THE DATA section start

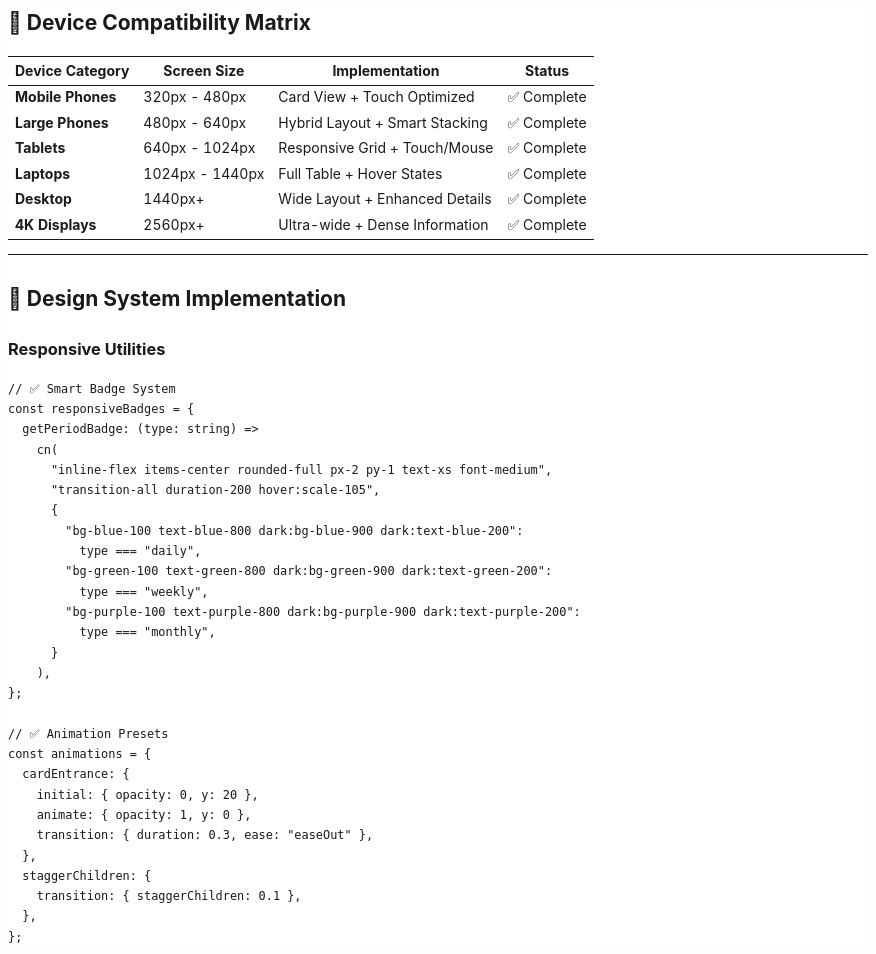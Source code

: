 
## 📱 Device Compatibility Matrix

| Device Category   | Screen Size     | Implementation                 | Status      |
| ----------------- | --------------- | ------------------------------ | ----------- |
| **Mobile Phones** | 320px - 480px   | Card View + Touch Optimized    | ✅ Complete |
| **Large Phones**  | 480px - 640px   | Hybrid Layout + Smart Stacking | ✅ Complete |
| **Tablets**       | 640px - 1024px  | Responsive Grid + Touch/Mouse  | ✅ Complete |
| **Laptops**       | 1024px - 1440px | Full Table + Hover States      | ✅ Complete |
| **Desktop**       | 1440px+         | Wide Layout + Enhanced Details | ✅ Complete |
| **4K Displays**   | 2560px+         | Ultra-wide + Dense Information | ✅ Complete |

---

## 🎨 Design System Implementation

### Responsive Utilities

```tsx
// ✅ Smart Badge System
const responsiveBadges = {
  getPeriodBadge: (type: string) =>
    cn(
      "inline-flex items-center rounded-full px-2 py-1 text-xs font-medium",
      "transition-all duration-200 hover:scale-105",
      {
        "bg-blue-100 text-blue-800 dark:bg-blue-900 dark:text-blue-200":
          type === "daily",
        "bg-green-100 text-green-800 dark:bg-green-900 dark:text-green-200":
          type === "weekly",
        "bg-purple-100 text-purple-800 dark:bg-purple-900 dark:text-purple-200":
          type === "monthly",
      }
    ),
};

// ✅ Animation Presets
const animations = {
  cardEntrance: {
    initial: { opacity: 0, y: 20 },
    animate: { opacity: 1, y: 0 },
    transition: { duration: 0.3, ease: "easeOut" },
  },
  staggerChildren: {
    transition: { staggerChildren: 0.1 },
  },
};
```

THE DATA section end

Please return, exactly as written, the lines from the first line of the records above through the line containing "Stacking | ✅ Complete |", both included, leaving out any pictures.

■ **SOLUTION BELOW**
Source code

: 
## 📱 Device Compatibility Matrix

| Device Category   | Screen Size     | Implementation                 | Status      |
| ----------------- | --------------- | ------------------------------ | ----------- |
| **Mobile Phones** | 320px - 480px   | Card View + Touch Optimized    | ✅ Complete |
| **Large Phones**  | 480px - 640px   | Hybrid Layout + Smart Stacking | ✅ Complete |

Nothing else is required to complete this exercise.